「アメリカン・ニューシネマの焼き直し。だがそれも良い」レオン 完全版 ふみくんさんの映画レビュー(感想・評価)
アメリカン・ニューシネマの焼き直し。だがそれも良い
熱狂的な愛好家の多い作品だが、1950年代アメリカ映画の有名役者達をあからさまに意識させるなど、お遊びにしても歯の浮くような演出が多く、商業映画の域を出ない。せっかくのゲイリーオールドマンの怪演も、全体のバランスからか控え目に留まっているのが惜しい。少女と殺し屋との愛をテーマにするには、脚本の練りが浅過ぎ、12歳の少女としては恋人ごっこが出来たことによる成長が関の山という感じか。

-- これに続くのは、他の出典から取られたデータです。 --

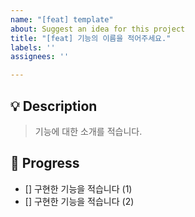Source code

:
 ```yaml
---
name: "[feat] template"
about: Suggest an idea for this project
title: "[feat] 기능의 이름을 적어주세요."
labels: ''
assignees: ''

---
```


## 💡 Description
> 기능에 대한 소개를 적습니다.

## 🎉 Progress
- [] 구현한 기능을 적습니다 (1)
- [] 구현한 기능을 적습니다 (2)
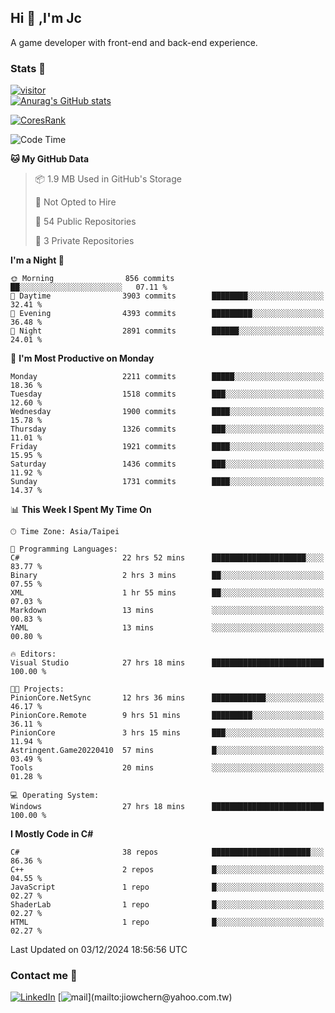 ## Hi 👋 ,I'm Jc  

A game developer with front-end and back-end experience.  

### Stats  📝
[![visitor](https://visitor-badge.glitch.me/badge?page_id=jiowchern.jiowchern&style=flat-square&color=0088cc)](https://visitor-badge.glitch.me/badge?page_id=jiowchern.jiowchern&style=flat-square&color=0088cc)  
[![Anurag's GitHub stats](https://github-readme-stats.vercel.app/api?username=jiowchern&count_private=true&&show_icons=true)](https://github.com/anuraghazra/github-readme-stats)  
<!-- [![trophy](https://github-profile-trophy.vercel.app/?username=jiowchern)](https://github.com/ryo-ma/github-profile-trophy)   -->
[![CoresRank](https://cr-ss-service.azurewebsites.net/api/ScreenShot?widget=summary&username=jiowchern)](https://cr-ss-service.azurewebsites.net/api/ScreenShot?widget=summary&username=jiowchern)


<!--START_SECTION:waka-->
![Code Time](http://img.shields.io/badge/Code%20Time-1%2C313%20hrs%2022%20mins-blue)

**🐱 My GitHub Data** 

> 📦 1.9 MB Used in GitHub's Storage 
 > 
> 🚫 Not Opted to Hire
 > 
> 📜 54 Public Repositories 
 > 
> 🔑 3 Private Repositories 
 > 
**I'm a Night 🦉** 

```text
🌞 Morning                856 commits         ██░░░░░░░░░░░░░░░░░░░░░░░   07.11 % 
🌆 Daytime                3903 commits        ████████░░░░░░░░░░░░░░░░░   32.41 % 
🌃 Evening                4393 commits        █████████░░░░░░░░░░░░░░░░   36.48 % 
🌙 Night                  2891 commits        ██████░░░░░░░░░░░░░░░░░░░   24.01 % 
```
📅 **I'm Most Productive on Monday** 

```text
Monday                   2211 commits        █████░░░░░░░░░░░░░░░░░░░░   18.36 % 
Tuesday                  1518 commits        ███░░░░░░░░░░░░░░░░░░░░░░   12.60 % 
Wednesday                1900 commits        ████░░░░░░░░░░░░░░░░░░░░░   15.78 % 
Thursday                 1326 commits        ███░░░░░░░░░░░░░░░░░░░░░░   11.01 % 
Friday                   1921 commits        ████░░░░░░░░░░░░░░░░░░░░░   15.95 % 
Saturday                 1436 commits        ███░░░░░░░░░░░░░░░░░░░░░░   11.92 % 
Sunday                   1731 commits        ████░░░░░░░░░░░░░░░░░░░░░   14.37 % 
```


📊 **This Week I Spent My Time On** 

```text
🕑︎ Time Zone: Asia/Taipei

💬 Programming Languages: 
C#                       22 hrs 52 mins      █████████████████████░░░░   83.77 % 
Binary                   2 hrs 3 mins        ██░░░░░░░░░░░░░░░░░░░░░░░   07.55 % 
XML                      1 hr 55 mins        ██░░░░░░░░░░░░░░░░░░░░░░░   07.03 % 
Markdown                 13 mins             ░░░░░░░░░░░░░░░░░░░░░░░░░   00.83 % 
YAML                     13 mins             ░░░░░░░░░░░░░░░░░░░░░░░░░   00.80 % 

🔥 Editors: 
Visual Studio            27 hrs 18 mins      █████████████████████████   100.00 % 

🐱‍💻 Projects: 
PinionCore.NetSync       12 hrs 36 mins      ████████████░░░░░░░░░░░░░   46.17 % 
PinionCore.Remote        9 hrs 51 mins       █████████░░░░░░░░░░░░░░░░   36.11 % 
PinionCore               3 hrs 15 mins       ███░░░░░░░░░░░░░░░░░░░░░░   11.94 % 
Astringent.Game20220410  57 mins             █░░░░░░░░░░░░░░░░░░░░░░░░   03.49 % 
Tools                    20 mins             ░░░░░░░░░░░░░░░░░░░░░░░░░   01.28 % 

💻 Operating System: 
Windows                  27 hrs 18 mins      █████████████████████████   100.00 % 
```

**I Mostly Code in C#** 

```text
C#                       38 repos            ██████████████████████░░░   86.36 % 
C++                      2 repos             █░░░░░░░░░░░░░░░░░░░░░░░░   04.55 % 
JavaScript               1 repo              █░░░░░░░░░░░░░░░░░░░░░░░░   02.27 % 
ShaderLab                1 repo              █░░░░░░░░░░░░░░░░░░░░░░░░   02.27 % 
HTML                     1 repo              █░░░░░░░░░░░░░░░░░░░░░░░░   02.27 % 
```




 Last Updated on 03/12/2024 18:56:56 UTC
<!--END_SECTION:waka-->



### Contact me 💬
[![LinkedIn](https://img.shields.io/badge/-JiowchernChen-0077B5?style==flat-square&logo=LinkedIn&logoColor=white)](https://www.linkedin.com/in/jiowchern-chen-4aaa90b7/) [![mail](https://img.shields.io/badge/-jiowchern%40yahoo.com.tw-blueviolet?style=flat-square&logo=yahoo!)](mailto:jiowchern@yahoo.com.tw)    

<!-- [![Linkedin Badge](https://img.shields.io/badge/-LinkedIn-blue?style=flat-square&logo=Linkedin&logoColor=white&link=https://www.linkedin.com/in/jiowchern-chen-4aaa90b7/)](https://www.linkedin.com/in/jiowchern-chen-4aaa90b7/) -->


<!--
**jiowchern/jiowchern** is a ✨ _special_ ✨ repository because its `README.md` (this file) appears on your GitHub profile.

Here are some ideas to get you started:

- 🔭 I’m currently working on ...
- 🌱 I’m currently learning ...
- 👯 I’m looking to collaborate on ...
- 🤔 I’m looking for help with ...
- 💬 Ask me about ...
- 📫 How to reach me: ...
- 😄 Pronouns: ...
- ⚡ Fun fact: ...
-->

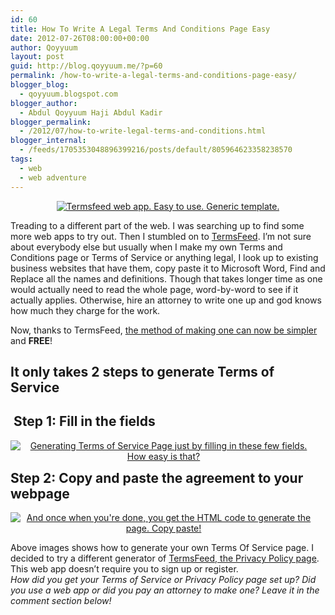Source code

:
 ```yaml
---
id: 60
title: How To Write A Legal Terms And Conditions Page Easy
date: 2012-07-26T08:00:00+00:00
author: Qoyyuum
layout: post
guid: http://blog.qoyyuum.me/?p=60
permalink: /how-to-write-a-legal-terms-and-conditions-page-easy/
blogger_blog:
  - qoyyuum.blogspot.com
blogger_author:
  - Abdul Qoyyuum Haji Abdul Kadir
blogger_permalink:
  - /2012/07/how-to-write-legal-terms-and-conditions.html
blogger_internal:
  - /feeds/1705353048896399216/posts/default/805964623358238570
tags:
  - web
  - web adventure
---
```

<div style="clear: both; text-align: center;">
  <a href="http://i2.wp.com/blog.qoyyuum.me/wp-content/uploads/2012/07/TermFeed.png" style="margin-left: 1em; margin-right: 1em;"><img alt="Termsfeed web app. Easy to use. Generic template." border="0" src="http://i2.wp.com/blog.qoyyuum.me/wp-content/uploads/2012/07/TermFeed.png?resize=640%2C528" title="" data-recalc-dims="1" /></a>
</div>

Treading to a different part of the web. I was searching up to find some more web apps to try out. Then I stumbled on to [TermsFeed](http://termsfeed.com/). I&#8217;m not sure about everybody else but usually when I make my own Terms and Conditions page or Terms of Service or anything legal, I look up to existing business websites that have them, copy paste it to Microsoft Word, Find and Replace all the names and definitions. Though that takes longer time as one would actually need to read the whole page, word-by-word to see if it actually applies. Otherwise, hire an&nbsp;attorney&nbsp;to write one up and god knows how much they charge for the work.

Now, thanks to TermsFeed, [the method of making one can now be simpler](http://termsfeed.com/how-it-works) and **FREE**!

## It only takes 2 steps to generate Terms of Service

<div style="clear: both; text-align: center;">
</div>

## &nbsp;<span style="background-color: white;">Step 1: Fill in the fields</span>

<div style="clear: both; text-align: center;">
  <a href="http://i1.wp.com/blog.qoyyuum.me/wp-content/uploads/2012/07/termssetup.png" style="clear: left; float: left; margin-bottom: 1em; margin-right: 1em;"><img alt="Generating Terms of Service Page just by filling in these few fields. How easy is that?" border="0" src="http://i1.wp.com/blog.qoyyuum.me/wp-content/uploads/2012/07/termssetup.png?resize=640%2C566" title="" data-recalc-dims="1" /></a>
</div>

<h2 style="text-align: left;">
  <span style="background-color: white;">Step 2: Copy and paste the agreement to your webpage</span>
</h2>

<div style="clear: both; text-align: center;">
  <a href="http://i1.wp.com/blog.qoyyuum.me/wp-content/uploads/2012/07/termscode.png" style="clear: left; float: left; margin-bottom: 1em; margin-right: 1em;"><img alt="And once when you're done, you get the HTML code to generate the page. Copy paste!" border="0" src="http://i1.wp.com/blog.qoyyuum.me/wp-content/uploads/2012/07/termscode.png?resize=640%2C380" title="" data-recalc-dims="1" /></a>
</div>

<div style="clear: both; text-align: left;">
  Above images shows how to generate your own Terms Of Service page. I decided to try a different generator of <a href="http://termsfeed.com/free/privacy-policy-generator-2?utm_expid=61689630-4&utm_referrer=http%3A%2F%2Ftermsfeed.com%2F">TermsFeed, the Privacy Policy page</a>. This web app doesn&#8217;t require you to sign up or register.
</div>

<div style="clear: both; text-align: left;">
</div>

<div style="clear: both; text-align: left;">
  <i>How did you get your Terms of Service or Privacy Policy page set up? Did you use a web app or did you pay an attorney to make one? Leave it in the comment section below!</i>
</div>

<div style="clear: both; text-align: center;">
</div>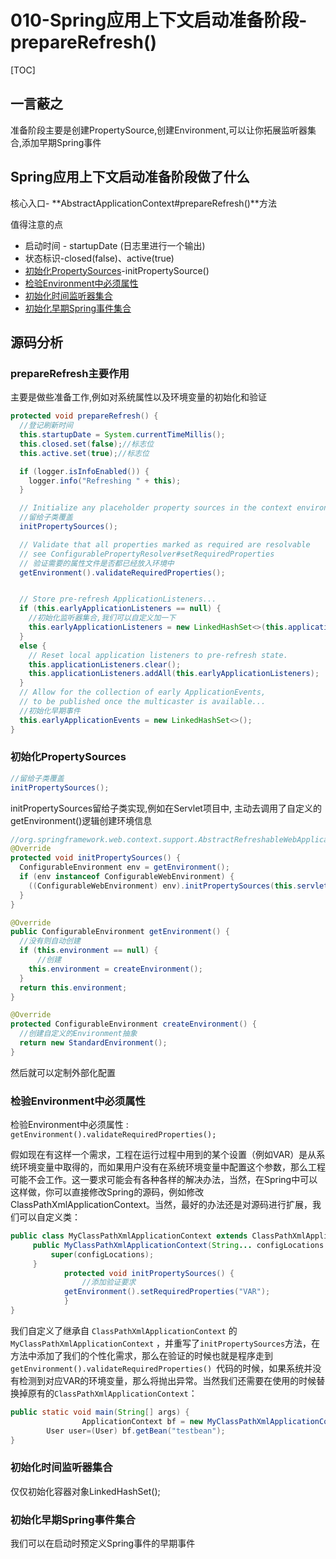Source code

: # 010-Spring应用上下文启动准备阶段-prepareRefresh()

[TOC]

## 一言蔽之

准备阶段主要是创建PropertySource,创建Environment,可以让你拓展监听器集合,添加早期Spring事件

## Spring应用上下文启动准备阶段做了什么

核心入口- **AbstractApplicationContext#prepareRefresh()**方法

值得注意的点

- 启动时间 - startupDate (日志里进行一个输出)
- 状态标识-closed(false)、active(true)
- [初始化PropertySources](#初始化PropertySources)-initPropertySource()
- [检验Environment中必须属性](#检验Environment中必须属性)
- [初始化时间监听器集合](#初始化时间监听器集合)
- [初始化早期Spring事件集合](#初始化早期Spring事件集合)

## 源码分析

### prepareRefresh主要作用

主要是做些准备工作,例如对系统属性以及环境变量的初始化和验证

```java
protected void prepareRefresh() {
  //登记刷新时间
  this.startupDate = System.currentTimeMillis();
  this.closed.set(false);//标志位
  this.active.set(true);//标志位

  if (logger.isInfoEnabled()) {
    logger.info("Refreshing " + this);
  }

  // Initialize any placeholder property sources in the context environment
  //留给子类覆盖
  initPropertySources();

  // Validate that all properties marked as required are resolvable
  // see ConfigurablePropertyResolver#setRequiredProperties
  // 验证需要的属性文件是否都已经放入环境中
  getEnvironment().validateRequiredProperties();


  // Store pre-refresh ApplicationListeners...
  if (this.earlyApplicationListeners == null) {
    //初始化监听器集合,我们可以自定义加一下
    this.earlyApplicationListeners = new LinkedHashSet<>(this.applicationListeners);
  }
  else {
    // Reset local application listeners to pre-refresh state.
    this.applicationListeners.clear();
    this.applicationListeners.addAll(this.earlyApplicationListeners);
  }
  // Allow for the collection of early ApplicationEvents,
  // to be published once the multicaster is available...
  //初始化早期事件
  this.earlyApplicationEvents = new LinkedHashSet<>();
}
```

### 初始化PropertySources

```java
//留给子类覆盖
initPropertySources();
```

initPropertySources留给子类实现,例如在Servlet项目中, 主动去调用了自定义的getEnvironment()逻辑创建环境信息

```java
//org.springframework.web.context.support.AbstractRefreshableWebApplicationContext#initPropertySources
@Override
protected void initPropertySources() {
  ConfigurableEnvironment env = getEnvironment();
  if (env instanceof ConfigurableWebEnvironment) {
    ((ConfigurableWebEnvironment) env).initPropertySources(this.servletContext, this.servletConfig);
  }
}

@Override
public ConfigurableEnvironment getEnvironment() {
  //没有则自动创建
  if (this.environment == null) {
      //创建
    this.environment = createEnvironment();
  }
  return this.environment;
}

@Override
protected ConfigurableEnvironment createEnvironment() {
  //创建自定义的Environment抽象
  return new StandardEnvironment();
}
```

然后就可以定制外部化配置

### 检验Environment中必须属性

检验Environment中必须属性 : `getEnvironment().validateRequiredProperties();`

假如现在有这样一个需求，工程在运行过程中用到的某个设置（例如VAR）是从系统环境变量中取得的，而如果用户没有在系统环境变量中配置这个参数，那么工程可能不会工作。这一要求可能会有各种各样的解决办法，当然，在Spring中可以这样做，你可以直接修改Spring的源码，例如修改ClassPathXmlApplicationContext。当然，最好的办法还是对源码进行扩展，我们可以自定义类：

```java
public class MyClassPathXmlApplicationContext extends ClassPathXmlApplicationContext{
     public MyClassPathXmlApplicationContext(String... configLocations ){
         super(configLocations);
     }
			protected void initPropertySources() {
 				//添加验证要求
     		getEnvironment().setRequiredProperties("VAR");
 			}
}
```

我们自定义了继承自 `ClassPathXmlApplicationContext` 的 `MyClassPathXmlApplicationContext` ，并重写了`initPropertySources`方法，在方法中添加了我们的个性化需求，那么在验证的时候也就是程序走到 `getEnvironment().validateRequiredProperties() `代码的时候，如果系统并没有检测到对应VAR的环境变量，那么将抛出异常。当然我们还需要在使用的时候替换掉原有的`ClassPathXmlApplicationContext`：

```java
public static void main(String[] args) {
 				ApplicationContext bf = new MyClassPathXmlApplicationContext ("test/customtag/test.xml"); 
        User user=(User) bf.getBean("testbean");
}
```

### 初始化时间监听器集合

仅仅初始化容器对象LinkedHashSet();

### 初始化早期Spring事件集合

我们可以在启动时预定义Spring事件的早期事件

ただ、90年代に入ってもなお、役所の取締局が悪役と見分けの付かないような描写が観れるのは比較的新鮮か。2000年代以降のアメリカ政府の凋落を知っていると、この映画の麻薬取締局の横暴な描写は、案外時代を先取りしていたのではないだろうか。ほとんどアメリカン・ニューシネマの焼き直しという感じだが、映像や音楽、全体的なバランスの良さで総合芸術としての価値を高めたニューシネマへのリスペクトを感じさせる。